Exercise:
Going line by line through the records below, count those with the word "includegraphics" and give only the count.

Records drawn from a dataset
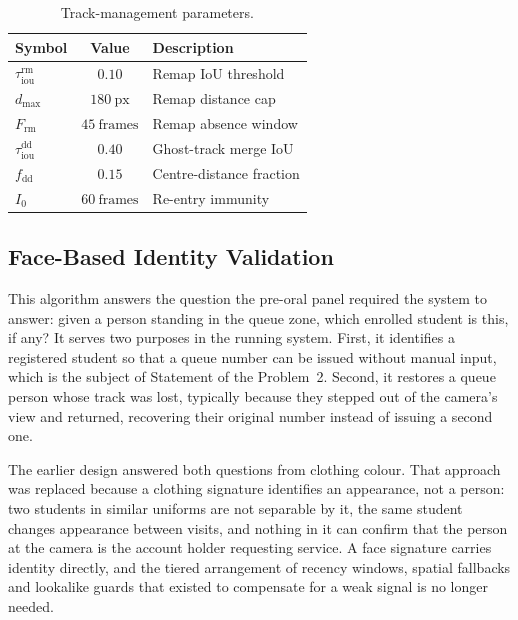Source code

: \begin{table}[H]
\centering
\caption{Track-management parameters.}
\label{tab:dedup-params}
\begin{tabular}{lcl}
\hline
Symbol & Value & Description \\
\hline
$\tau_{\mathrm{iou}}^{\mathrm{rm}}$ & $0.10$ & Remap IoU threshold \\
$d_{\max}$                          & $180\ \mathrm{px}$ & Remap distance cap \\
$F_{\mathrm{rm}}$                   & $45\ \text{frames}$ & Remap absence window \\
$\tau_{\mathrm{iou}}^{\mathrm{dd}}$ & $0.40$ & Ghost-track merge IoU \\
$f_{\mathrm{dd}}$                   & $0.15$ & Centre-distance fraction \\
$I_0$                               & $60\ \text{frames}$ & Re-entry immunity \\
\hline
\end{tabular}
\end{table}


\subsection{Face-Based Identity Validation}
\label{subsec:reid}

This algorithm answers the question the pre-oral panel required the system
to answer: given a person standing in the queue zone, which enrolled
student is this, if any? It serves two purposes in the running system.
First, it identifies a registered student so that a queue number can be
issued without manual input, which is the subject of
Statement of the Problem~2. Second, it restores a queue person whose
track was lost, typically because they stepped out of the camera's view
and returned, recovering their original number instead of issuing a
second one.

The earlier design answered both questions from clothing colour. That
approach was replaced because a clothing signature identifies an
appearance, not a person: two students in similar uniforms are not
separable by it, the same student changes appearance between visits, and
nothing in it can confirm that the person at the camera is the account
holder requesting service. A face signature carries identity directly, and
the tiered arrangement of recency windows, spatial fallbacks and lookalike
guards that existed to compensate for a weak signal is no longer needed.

==

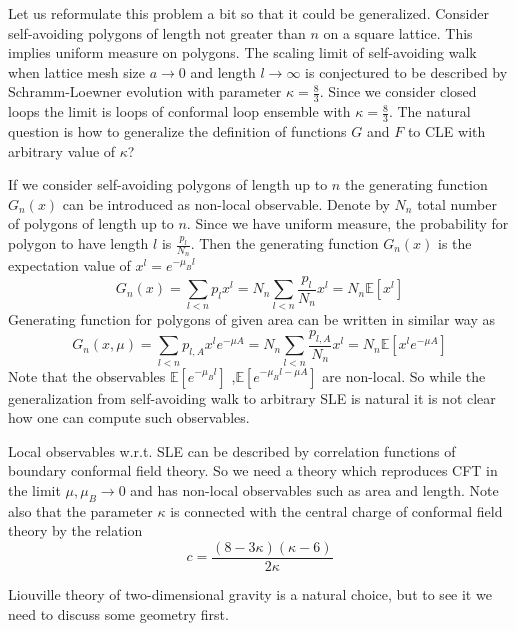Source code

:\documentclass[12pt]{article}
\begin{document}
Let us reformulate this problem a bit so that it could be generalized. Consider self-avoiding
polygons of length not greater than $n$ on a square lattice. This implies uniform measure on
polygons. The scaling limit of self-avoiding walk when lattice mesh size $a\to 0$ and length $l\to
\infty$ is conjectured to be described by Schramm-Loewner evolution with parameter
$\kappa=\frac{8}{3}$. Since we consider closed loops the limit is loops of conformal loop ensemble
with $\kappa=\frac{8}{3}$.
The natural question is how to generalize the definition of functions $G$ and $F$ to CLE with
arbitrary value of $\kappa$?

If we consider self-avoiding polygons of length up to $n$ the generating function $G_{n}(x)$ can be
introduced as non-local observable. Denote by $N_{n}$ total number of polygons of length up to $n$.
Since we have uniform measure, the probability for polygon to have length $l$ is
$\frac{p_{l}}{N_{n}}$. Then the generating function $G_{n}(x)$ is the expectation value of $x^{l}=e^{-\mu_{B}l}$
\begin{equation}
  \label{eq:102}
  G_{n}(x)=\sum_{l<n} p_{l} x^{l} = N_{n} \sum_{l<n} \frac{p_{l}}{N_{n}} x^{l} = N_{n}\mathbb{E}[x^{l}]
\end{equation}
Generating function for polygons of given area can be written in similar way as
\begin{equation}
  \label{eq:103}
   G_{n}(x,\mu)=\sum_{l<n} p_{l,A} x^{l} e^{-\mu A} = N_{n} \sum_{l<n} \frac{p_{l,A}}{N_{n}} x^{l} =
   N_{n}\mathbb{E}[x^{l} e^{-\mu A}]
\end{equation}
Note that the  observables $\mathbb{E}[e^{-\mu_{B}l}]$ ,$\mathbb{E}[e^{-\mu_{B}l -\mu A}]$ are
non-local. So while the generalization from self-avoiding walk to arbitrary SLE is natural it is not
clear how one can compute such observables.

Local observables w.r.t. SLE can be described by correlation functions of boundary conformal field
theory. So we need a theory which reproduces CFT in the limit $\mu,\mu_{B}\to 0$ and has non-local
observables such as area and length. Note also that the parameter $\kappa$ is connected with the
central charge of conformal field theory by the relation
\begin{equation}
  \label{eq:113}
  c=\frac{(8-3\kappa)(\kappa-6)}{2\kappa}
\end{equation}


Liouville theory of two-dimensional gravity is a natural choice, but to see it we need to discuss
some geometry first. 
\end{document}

---

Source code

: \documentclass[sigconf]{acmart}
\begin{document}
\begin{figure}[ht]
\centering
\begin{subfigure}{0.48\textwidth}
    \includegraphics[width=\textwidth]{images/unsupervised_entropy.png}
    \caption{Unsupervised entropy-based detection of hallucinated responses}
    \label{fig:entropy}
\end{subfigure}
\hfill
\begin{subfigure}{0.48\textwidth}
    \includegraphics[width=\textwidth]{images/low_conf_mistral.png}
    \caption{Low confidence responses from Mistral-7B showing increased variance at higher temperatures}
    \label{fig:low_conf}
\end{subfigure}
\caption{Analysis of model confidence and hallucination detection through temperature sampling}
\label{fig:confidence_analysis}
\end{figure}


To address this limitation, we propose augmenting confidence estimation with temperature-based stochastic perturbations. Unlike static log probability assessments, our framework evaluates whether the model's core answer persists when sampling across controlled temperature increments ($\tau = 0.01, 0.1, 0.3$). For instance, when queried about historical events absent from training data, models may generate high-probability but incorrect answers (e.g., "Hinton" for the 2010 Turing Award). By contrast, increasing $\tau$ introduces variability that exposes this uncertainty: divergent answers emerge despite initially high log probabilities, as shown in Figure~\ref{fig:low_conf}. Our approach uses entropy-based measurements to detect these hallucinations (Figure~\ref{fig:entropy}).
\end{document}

Problem solution:
2